MSNBC's Dyson Praises Obama's 'Ingenious' Use of the N-Word

June 23rd, 2015 12:03 PM

In a move that would surprise few, MSNBC on Monday night praised Barack Obama's use of the N-word in a recent interview. Analyst Michael Eric Dyson appeared on All In and cheered the President: "He was, I think, quite ingenious, clever to be sure, about exploiting those boundaries by drawing attention to them." 

The "boundaries" were a reference to anchor Chris Hayes's insistence that Obama wanted to "blow up" the way "we patrol explicit taboos." Dyson marveled, "[Obama] just blew that whole thing up and now he's forcing us to have that conversation." 

The President used the racial epithet while talking to liberal podcaster Marc Maron.

Dyson's praise is hardly shocking. In 2014, he actually uttered this sentence: "And I ain't saying that Obama is Jesus, but for many of his followers he is..." Regarding the President's visit to Ferguson, Obama compared, "I'm a Christian preacher and God finally said, 'look, I can't send nobody else. I got to go myself.'" 

A transcript of the June 22 segment is below: 

8:19

CHRIS HAYES: Joining me now, Michael Eric Dyson, professor at Georgetown University and MSNBC political analyst. Michael, it really does strike me that the reaction is the President knew what he was doing and did it precisely for this reason, which is to kind of blow up a little bit the imbalance we have towards the way we patrol explicit taboos on this subject and all of the implicit structural stuff that's going on.

MICHAEL ERIC DYSON, MSNBC POLITICAL ANALYST: Exactly right.. The very point that he was trying to make is that the elimination of that word does not eliminate the realities to which it refers.

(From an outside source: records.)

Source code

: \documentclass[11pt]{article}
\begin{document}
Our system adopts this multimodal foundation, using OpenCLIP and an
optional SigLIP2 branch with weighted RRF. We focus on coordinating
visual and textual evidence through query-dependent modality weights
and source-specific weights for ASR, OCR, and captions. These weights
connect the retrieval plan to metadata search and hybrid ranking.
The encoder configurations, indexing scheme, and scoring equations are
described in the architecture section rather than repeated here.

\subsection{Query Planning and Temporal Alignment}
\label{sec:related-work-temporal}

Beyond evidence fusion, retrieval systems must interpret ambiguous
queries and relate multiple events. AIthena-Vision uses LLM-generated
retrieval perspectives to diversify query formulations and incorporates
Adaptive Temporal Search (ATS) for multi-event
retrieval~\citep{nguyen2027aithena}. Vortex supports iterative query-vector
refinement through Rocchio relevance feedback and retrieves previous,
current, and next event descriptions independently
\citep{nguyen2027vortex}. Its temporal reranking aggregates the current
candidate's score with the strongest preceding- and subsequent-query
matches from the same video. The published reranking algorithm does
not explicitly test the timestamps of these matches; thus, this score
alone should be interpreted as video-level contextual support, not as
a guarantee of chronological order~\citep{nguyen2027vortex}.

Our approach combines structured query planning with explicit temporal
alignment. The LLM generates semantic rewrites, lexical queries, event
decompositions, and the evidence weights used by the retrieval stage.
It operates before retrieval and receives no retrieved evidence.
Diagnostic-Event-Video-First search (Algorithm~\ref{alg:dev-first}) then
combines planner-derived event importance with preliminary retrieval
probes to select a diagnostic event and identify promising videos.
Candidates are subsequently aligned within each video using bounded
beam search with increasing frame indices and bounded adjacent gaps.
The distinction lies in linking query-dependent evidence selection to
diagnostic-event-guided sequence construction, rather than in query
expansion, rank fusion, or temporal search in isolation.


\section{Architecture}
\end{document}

When white racists, bigots, and terrorists were destroying black life, property, and other communities, they used that word. They didn't say the "N" word, they called black people that term. So, what Obama forced America to do is to come to grips with the ugliness of it, the gritty, utter, irresolved, unresolved antipathy that the word conjures.

HAYES: Yes.

DYSON: The word conjures that because it refers to something very real. And you're absolutely right. The contrast between the implicit and the explicit here, he just blew that whole thing up and now he's forcing us to have that conversation.

HAYES: You know, I was reminded of an experience I had when I was in the White House, I think it was in 2012, if I'm not mistaken. I was in the West Wing, the Oval Office, and the president had chosen a painting, which is the Norman Rockwell painting, "The Problem We All Live With," which is a painting that has that word sprawled across it.

DYSON: Right.

HAYES: I remember thinking -- it didn't get a ton of press. Wow, the President of the United States has said to everyone who is going to come in and out of the office of the most powerful man in the world, you're going to look at this photo of the reality of where this country has been and what is sort of underlying the surface. And it was a similar kind of moment of like, let's all take a second to remember what we're looking at here.

DYSON: Well, right. It's the Edgar Allen Poe's "Purloined Letter" hidden in plain sight. So, the reality is the signifiers of race are everywhere. Once we put on the goggles and begin to see with different eyes through a different lens, we begin to see race in ways we haven't seen before. When the most powerful man in the world uses a term that has been used against him, that has been --

HAYES: Thousands of times every day.

DYSON: Oh, my God. I mean, against this man that all of a sudden they don't find that the problem. The press doesn't point to, oh, my God, look at the obscene amount, the very velocity that comes at him daily through the kind of calumny and assault and all kinds of outrageous things said about him. But, no, his very use of the term to suggest that this is something that black people are referred to and that is not only inappropriate but that when it is -- when it is excised from your vocabulary, you still have to deal with the consequences of it, that becomes the bete noire, that becomes the focus and it only re-enforces his point a thousand times over.
We're obsessed with the "N" word but not the people to whom it refers and not the conditions that make that word especially ugly.

HAYES: I took a little tour through YouTube today. It was a tour of presidents formally used -- previous presidents using the word, the White House states. And there's quite a lot of exemplars. I mean, even when they're not on tape we know that Truman used it and LBJ is on tape and Richard Nixon.

DYSON: Oh, yes.

HAYES: It's a little -- it's pretty shocking to go back and listen to it just come out of LBJ's mouth, for instance, when he was talking about the Civil Rights Act, about to pass the Civil Rights Act and just dropping it, not as mentioning it, I mean, using it like straight up using it, talking about whether they're going to get the Civil Rights Act passed.

DYSON: Exactly right. I mean, the reality is, is that Obama is the president who then puts it in kind of scare quotes to suggest that this word is a very complicated one, but LBJ, Andrew Johnson and a bunch of others were using it straightforwardly without any signification other than hatred and vile disrepute for black people.